__EXERCISE__
For the data below, work out the number of lines containing the string "Website" and answer with that number only.

● ● ● ● ● ● ●

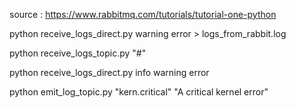 source : https://www.rabbitmq.com/tutorials/tutorial-one-python

python receive_logs_direct.py warning error > logs_from_rabbit.log

python receive_logs_topic.py "#"

python receive_logs_direct.py info warning error

 python emit_log_topic.py "kern.critical" "A critical kernel error"
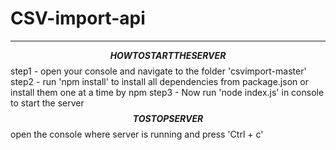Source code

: # CSV-import-api

 ******************************
 ******$$    HOW TO START THE SERVER    $$******
 step1 - open your console and navigate to the folder 'csvimport-master'
 step2 - run 'npm install' to install all dependencies from package.json or install them one at a time by npm
 step3 - Now run 'node index.js' in console to start the server
 *******$$ TO STOP SERVER   $$*******
 open the console where server is running and press 'Ctrl + c'

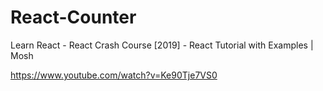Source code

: # React-Counter
Learn React - React Crash Course [2019] - React Tutorial with Examples | Mosh

https://www.youtube.com/watch?v=Ke90Tje7VS0
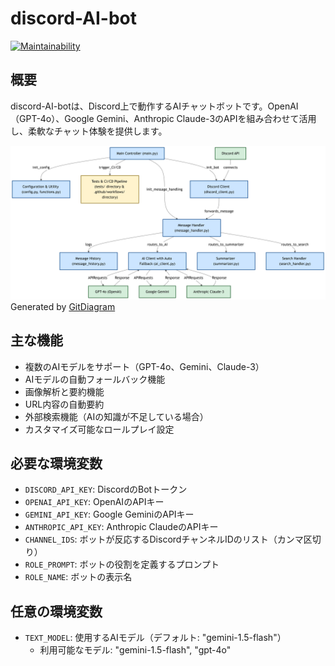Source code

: # discord-AI-bot
[![Maintainability](https://api.codeclimate.com/v1/badges/f401ec22fe02106e32e0/maintainability)](https://codeclimate.com/github/tawada/discord-AI-bot/maintainability)

## 概要

discord-AI-botは、Discord上で動作するAIチャットボットです。OpenAI（GPT-4o）、Google Gemini、Anthropic Claude-3のAPIを組み合わせて活用し、柔軟なチャット体験を提供します。

![概要](images/diagram.png)
Generated by [GitDiagram](https://github.com/ahmedkhaleel2004/gitdiagram)

## 主な機能

- 複数のAIモデルをサポート（GPT-4o、Gemini、Claude-3）
- AIモデルの自動フォールバック機能
- 画像解析と要約機能
- URL内容の自動要約
- 外部検索機能（AIの知識が不足している場合）
- カスタマイズ可能なロールプレイ設定

## 必要な環境変数

- `DISCORD_API_KEY`: DiscordのBotトークン
- `OPENAI_API_KEY`: OpenAIのAPIキー
- `GEMINI_API_KEY`: Google GeminiのAPIキー
- `ANTHROPIC_API_KEY`: Anthropic ClaudeのAPIキー
- `CHANNEL_IDS`: ボットが反応するDiscordチャンネルIDのリスト（カンマ区切り）
- `ROLE_PROMPT`: ボットの役割を定義するプロンプト
- `ROLE_NAME`: ボットの表示名

## 任意の環境変数

- `TEXT_MODEL`: 使用するAIモデル（デフォルト: "gemini-1.5-flash"）
  - 利用可能なモデル: "gemini-1.5-flash", "gpt-4o"
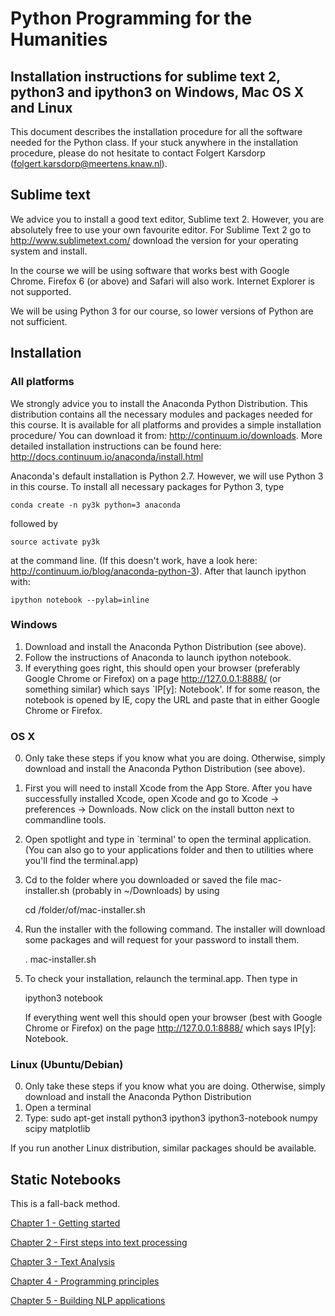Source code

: # Python Programming for the Humanities

## Installation instructions for sublime text 2, python3 and ipython3 on Windows, Mac OS X and Linux

This document describes the installation procedure for all the software needed for the Python class. If your stuck anywhere in the installation procedure, please do not hesitate to contact Folgert Karsdorp (folgert.karsdorp@meertens.knaw.nl).

## Sublime text

We advice you to install a good text editor, Sublime text 2. However, you are absolutely free to use your own favourite editor. For Sublime Text 2 go to http://www.sublimetext.com/ download the version for your operating system and install.

In the course we will be using software that works best with Google Chrome.  Firefox 6 (or above) and Safari will also work. Internet Explorer is not supported. 

We will be using Python 3 for our course, so lower versions of Python are not sufficient. 

## Installation
### All platforms

We strongly advice you to install the Anaconda Python Distribution. This distribution contains all the necessary modules and packages needed for this course. It is available for all platforms and provides a simple installation procedure/ You can download it from: http://continuum.io/downloads. More detailed installation instructions can be found here: http://docs.continuum.io/anaconda/install.html 

Anaconda's default installation is Python 2.7. However, we will use Python 3 in this course. To install all necessary packages for Python 3, type 

    conda create -n py3k python=3 anaconda

followed by

    source activate py3k

at the command line. (If this doesn't work, have a look here: http://continuum.io/blog/anaconda-python-3). After that launch ipython with:

    ipython notebook --pylab=inline

### Windows
1. Download and install the Anaconda Python Distribution (see above).
2. Follow the instructions of Anaconda to launch ipython notebook.
3. If everything goes right, this should open your browser (preferably Google Chrome or Firefox) on a page http://127.0.0.1:8888/ (or something similar) which says `IP[y]: Notebook'. If for some reason, the notebook is opened by IE, copy the URL and paste that in either Google Chrome or Firefox.

### OS X 
0. Only take these steps if you know what you are doing. Otherwise, simply download and install the Anaconda Python Distribution (see above).
1. First you will need to install Xcode from the App Store. After you have successfully installed Xcode, open Xcode and go to Xcode -> preferences -> Downloads. Now click on the install button next to commandline tools. 
2. Open spotlight and type in `terminal' to open the terminal application. (You can also go to your applications folder and then to utilities where you'll find the terminal.app)

3. Cd to the folder where you downloaded or saved the file mac-installer.sh (probably in ~/Downloads) by using

   cd /folder/of/mac-installer.sh 

4. Run the installer with the following command. The installer will download some packages and will request for your password to install them.

   . mac-installer.sh

5. To check your installation, relaunch the terminal.app. Then type in 

    ipython3 notebook 

   If everything went well this should open your browser (best with Google Chrome or Firefox) on the page http://127.0.0.1:8888/ which says IP[y]: Notebook.

### Linux (Ubuntu/Debian)

0. Only take these steps if you know what you are doing. Otherwise, simply download and install the Anaconda Python Distribution
1. Open a terminal
2. Type: sudo apt-get install python3 ipython3 ipython3-notebook numpy scipy matplotlib 

If you run another Linux distribution, similar packages should be available.

## Static Notebooks

This is a fall-back method.

[Chapter 1 - Getting started](http://nbviewer.ipython.org/urls/raw.github.com/fbkarsdorp/python-course/master/Chapter%201%20-%20Getting%20started.ipynb)

[Chapter 2 - First steps into text processing](http://nbviewer.ipython.org/urls/raw.github.com/fbkarsdorp/python-course/master/Chapter%202%20-%20First%20steps.ipynb)

[Chapter 3 - Text Analysis](http://nbviewer.ipython.org/urls/raw.github.com/fbkarsdorp/python-course/master/Chapter%203%20-%20Text%20analysis.ipynb)

[Chapter 4 - Programming principles](http://nbviewer.ipython.org/urls/raw.github.com/fbkarsdorp/python-course/master/Chapter%204%20-%20Programming%20principles.ipynb)

[Chapter 5 - Building NLP applications](http://nbviewer.ipython.org/urls/raw.github.com/fbkarsdorp/python-course/master/Chapter%25205%2520-%2520Building%2520NLP%2520Applications.ipynb)



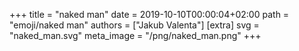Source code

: +++
title = "naked man"
date = 2019-10-10T00:00:04+02:00
path = "emoji/naked man"
authors = ["Jakub Valenta"]
[extra]
svg = "naked_man.svg"
meta_image = "/png/naked_man.png"
+++
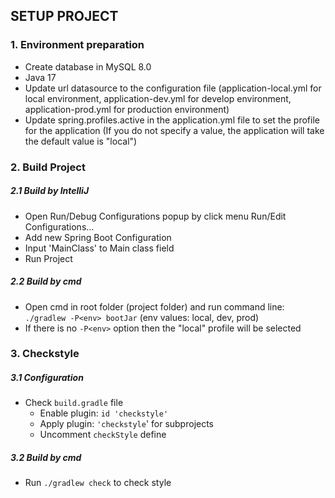 ## SETUP PROJECT

### 1. Environment preparation

- Create database in MySQL 8.0
- Java 17
- Update url datasource to the configuration file (application-local.yml for local environment, application-dev.yml for develop environment, application-prod.yml for production environment)
- Update spring.profiles.active in the application.yml file to set the profile for the application (If you do not specify a value, the application will take the default value is "local")

### 2. Build Project

##### 2.1 Build by IntelliJ

- Open Run/Debug Configurations popup by click menu Run/Edit Configurations...
- Add new Spring Boot Configuration
- Input 'MainClass' to Main class field
- Run Project

##### 2.2 Build by cmd

- Open cmd in root folder (project folder) and run command line: `./gradlew -P<env> bootJar` (env values: local, dev, prod)
- If there is no `-P<env>` option then the "local" profile will be selected

### 3. Checkstyle

##### 3.1 Configuration
- Check `build.gradle` file
    + Enable plugin: `id 'checkstyle'`
    + Apply plugin: `'checkstyle`' for subprojects
    + Uncomment `checkStyle` define

##### 3.2 Build by cmd
- Run `./gradlew check` to check style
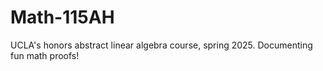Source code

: # Math-115AH
UCLA's honors abstract linear algebra course, spring 2025. 
Documenting fun math proofs! 
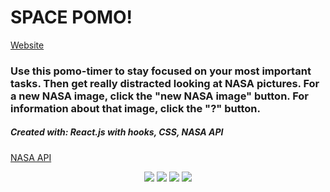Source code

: # SPACE POMO!

[Website](https://spacepomo.netlify.app/)

### Use this pomo-timer to stay focused on your most important tasks. Then get really distracted looking at NASA pictures. For a new NASA image, click the "new NASA image" button. For information about that image, click the "?" button.

##### Created with: React.js with hooks, CSS, NASA API

[NASA API](https://api.nasa.gov/)

<p align="center">
  <img src="https://github.com/ErinElizCostello/Recipes/blob/master/src/images/pinkSpaceSparkles.png" />
  <img src="https://github.com/ErinElizCostello/Recipes/blob/master/src/images/prettyBeigeGoo.png" />
  <img src="https://github.com/ErinElizCostello/Recipes/blob/master/src/images/saturn.png" />
  <img src="https://github.com/ErinElizCostello/Recipes/blob/master/src/images/shootingStars.png" />
</p>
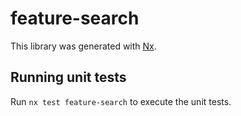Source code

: # feature-search

This library was generated with [Nx](https://nx.dev).

## Running unit tests

Run `nx test feature-search` to execute the unit tests.
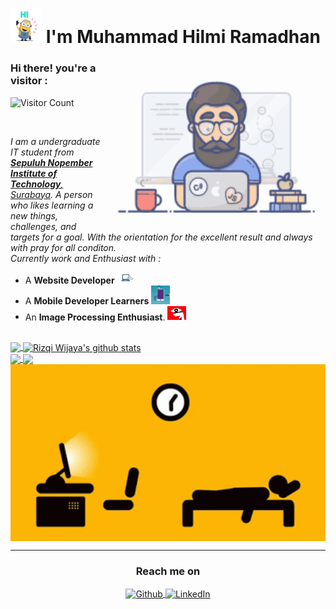 # <img src="https://github.com/mhilmi999/mhilmi999/blob/main/Hi_minions.gif" width="50px"> I'm Muhammad Hilmi Ramadhan 

<img align="right" alt="Programmer Gif" src="https://github.com/mhilmi999/mhilmi999/blob/main/programming.gif" width="350" />

### **Hi there! you're a visitor :** &nbsp;
![Visitor Count](https://profile-counter.glitch.me/{mhilmi999}/count.svg)

<br>

<p>
   <em>
    I am a undergraduate IT student from <a href="https://www.its.ac.id/"> <b>Sepuluh Nopember Institute of Technology</b>, Surabaya</a>.
    A person who likes learning a new things, challenges, and targets for a goal. With the orientation for the excellent result and always with pray for all conditon. <br/>
      Currently work and Enthusiast with :
   </em>
</p>

   - A <b>Website Developer</b>  <img src="https://github.com/mhilmi999/mhilmi999/blob/main/webDev.gif" width="30px" /> 
   - A <b>Mobile Developer Learners</b>  <img src="https://github.com/mhilmi999/mhilmi999/blob/main/mobDev.gif" width="30px" /> 
   - An <b>Image Processing Enthusiast</b>. <img src="https://github.com/mhilmi999/mhilmi999/blob/main/CVison.gif" width="30px" />
   
<br>

<a href="https://github.com/mhilmi999">
  <img align="center" src="https://github-readme-stats.vercel.app/api/top-langs/?username=mhilmi999&theme=dark&hide_langs_below=1" />
</a>

<a href="https://github.com/mhilmi999">
 <img align="center" src="https://github-readme-stats.vercel.app/api?username=mhilmi999&show_icons=true&theme=dark&line_height=27" alt="Rizqi Wijaya's github stats"/>
</a>

<br>

<a href="https://github.com/mhilmi999/iLib">
 <img align="center" src="https://github-readme-stats.vercel.app/api/pin/?username=mhilmi999&repo=iLib&theme=dark"  />
</a>

<a href="https://github.com/mhilmi999/FilmGratis-Reborn-">
  <img align="center" src="https://github-readme-stats.vercel.app/api/pin/?username=mhilmi999&repo=FilmGratis-Reborn-&theme=dark"  />
</a>

<br>

<img align="center" alt="Programmer Gif" src="https://github.com/mhilmi999/mhilmi999/blob/main/ESGR.gif" width="980" />


<br>

------------

<h3 align="center">Reach me on</h3>
<p align="center">
   <a align="center" href="https://github.com/mhilmi999" target="_blank">
      <img align="center" alt="Github" src="https://img.shields.io/badge/GitHub-%2312100E.svg?&style=for-the-badge&logo=Github&logoColor=white"/>
   </a> 
   <a align="center" href="https://www.linkedin.com/in/mhilmi999" target="_blank">
      <img align="center" alt="LinkedIn" src="https://img.shields.io/badge/linkedin-%230077B5.svg?&style=for-the-badge&logo=linkedin&logoColor=white" />
   </a> 
</p>


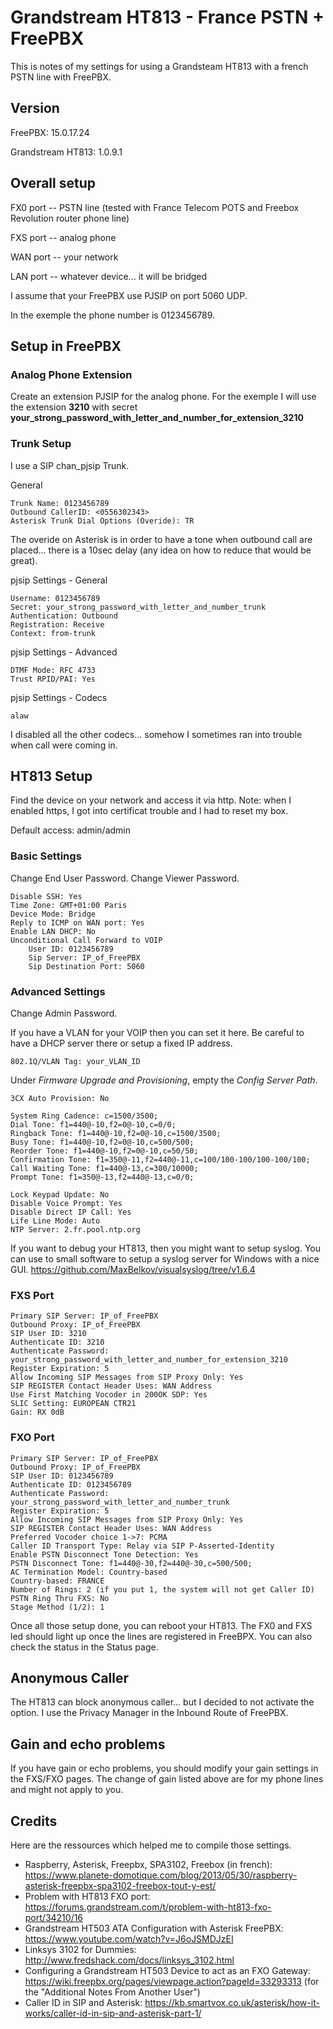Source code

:# Grandstream HT813 - France PSTN + FreePBX

This is notes of my settings for using a Grandsteam HT813 with a french PSTN line with FreePBX.

## Version

FreePBX: 15.0.17.24

Grandstream HT813: 1.0.9.1 

## Overall setup

FX0 port -- PSTN line (tested with France Telecom POTS and Freebox Revolution router phone line)

FXS port -- analog phone

WAN port -- your network

LAN port -- whatever device... it will be bridged

I assume that your FreePBX use PJSIP on port 5060 UDP.

In the exemple the phone number is 0123456789.

## Setup in FreePBX

### Analog Phone Extension

Create an extension PJSIP for the analog phone. For the exemple I will use the extension **3210** with secret **your_strong_password_with_letter_and_number_for_extension_3210**

### Trunk Setup

I use a SIP chan_pjsip Trunk.

General

    Trunk Name: 0123456789
    Outbound CallerID: <0556302343>
    Asterisk Trunk Dial Options (Overide): TR

The overide on Asterisk is in order to have a tone when outbound call are placed... there is a 10sec delay (any idea on how to reduce that would be great).

pjsip Settings - General

    Username: 0123456789
    Secret: your_strong_password_with_letter_and_number_trunk
    Authentication: Outbound
    Registration: Receive
    Context: from-trunk

pjsip Settings - Advanced

    DTMF Mode: RFC 4733
    Trust RPID/PAI: Yes
    
pjsip Settings - Codecs

    alaw

I disabled all the other codecs... somehow I sometimes ran into trouble when call were coming in.

## HT813 Setup

Find the device on your network and access it via http. Note: when I enabled https, I got into certificat trouble and I had to reset my box.

Default access: admin/admin

### Basic Settings

Change End User Password.
Change Viewer Password.

    Disable SSH: Yes
    Time Zone: GMT+01:00 Paris
    Device Mode: Bridge
    Reply to ICMP on WAN port: Yes
    Enable LAN DHCP: No
    Unconditional Call Forward to VOIP 
        User ID: 0123456789
        Sip Server: IP_of_FreePBX
        Sip Destination Port: 5060

### Advanced Settings

Change Admin Password.

If you have a VLAN for your VOIP then you can set it here. Be careful to have a DHCP server there or setup a fixed IP address.

    802.1Q/VLAN Tag: your_VLAN_ID
    
Under *Firmware Upgrade and Provisioning*, empty the *Config Server Path*.

    3CX Auto Provision: No
    
    System Ring Cadence: c=1500/3500;
    Dial Tone: f1=440@-10,f2=0@-10,c=0/0;
    Ringback Tone: f1=440@-10,f2=0@-10,c=1500/3500;
    Busy Tone: f1=440@-10,f2=0@-10,c=500/500;
    Reorder Tone: f1=440@-10,f2=0@-10,c=50/50;
    Confirmation Tone: f1=350@-11,f2=440@-11,c=100/100-100/100-100/100;
    Call Waiting Tone: f1=440@-13,c=300/10000;
    Prompt Tone: f1=350@-13,f2=440@-13,c=0/0;
    
    Lock Keypad Update: No
    Disable Voice Prompt: Yes
    Disable Direct IP Call: Yes
    Life Line Mode: Auto
    NTP Server: 2.fr.pool.ntp.org
    
If you want to debug your HT813, then you might want to setup syslog. You can use to small software to setup a syslog server for Windows with a nice GUI. https://github.com/MaxBelkov/visualsyslog/tree/v1.6.4

### FXS Port

    Primary SIP Server: IP_of_FreePBX
    Outbound Proxy: IP_of_FreePBX
    SIP User ID: 3210
    Authenticate ID: 3210
    Authenticate Password: your_strong_password_with_letter_and_number_for_extension_3210
    Register Expiration: 5
    Allow Incoming SIP Messages from SIP Proxy Only: Yes
    SIP REGISTER Contact Header Uses: WAN Address
    Use First Matching Vocoder in 200OK SDP: Yes
    SLIC Setting: EUROPEAN CTR21
    Gain: RX 0dB
    
### FXO Port
   
    Primary SIP Server: IP_of_FreePBX
    Outbound Proxy: IP_of_FreePBX
    SIP User ID: 0123456789
    Authenticate ID: 0123456789
    Authenticate Password: your_strong_password_with_letter_and_number_trunk
    Register Expiration: 5
    Allow Incoming SIP Messages from SIP Proxy Only: Yes
    SIP REGISTER Contact Header Uses: WAN Address
    Preferred Vocoder choice 1->7: PCMA
    Caller ID Transport Type: Relay via SIP P-Asserted-Identity
    Enable PSTN Disconnect Tone Detection: Yes
    PSTN Disconnect Tone: f1=440@-30,f2=440@-30,c=500/500;
    AC Termination Model: Country-based
    Country-based: FRANCE
    Number of Rings: 2 (if you put 1, the system will not get Caller ID)
    PSTN Ring Thru FXS: No
    Stage Method (1/2): 1
    
Once all those setup done, you can reboot your HT813. The FX0 and FXS led should light up once the lines are registered in FreeBPX. You can also check the status in the Status page.

## Anonymous Caller

The HT813 can block anonymous caller... but I decided to not activate the option. I use the Privacy Manager in the Inbound Route of FreePBX.

## Gain and echo problems

If you have gain or echo problems, you should modify your gain settings in the FXS/FXO pages. The change of gain listed above are for my phone lines and might not apply to you.

## Credits

Here are the ressources which helped me to compile those settings.

- Raspberry, Asterisk, Freepbx, SPA3102, Freebox (in french): https://www.planete-domotique.com/blog/2013/05/30/raspberry-asterisk-freepbx-spa3102-freebox-tout-y-est/
- Problem with HT813 FXO port: https://forums.grandstream.com/t/problem-with-ht813-fxo-port/34210/16
- Grandstream HT503 ATA Configuration with Asterisk FreePBX: https://www.youtube.com/watch?v=J6oJSMDJzEI
- Linksys 3102 for Dummies: http://www.fredshack.com/docs/linksys_3102.html
- Configuring a Grandstream HT503 Device to act as an FXO Gateway: https://wiki.freepbx.org/pages/viewpage.action?pageId=33293313 (for the "Additional Notes From Another User")
- Caller ID in SIP and Asterisk: https://kb.smartvox.co.uk/asterisk/how-it-works/caller-id-in-sip-and-asterisk-part-1/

● ● ● ● ● ● ●

__RESPONSE__
2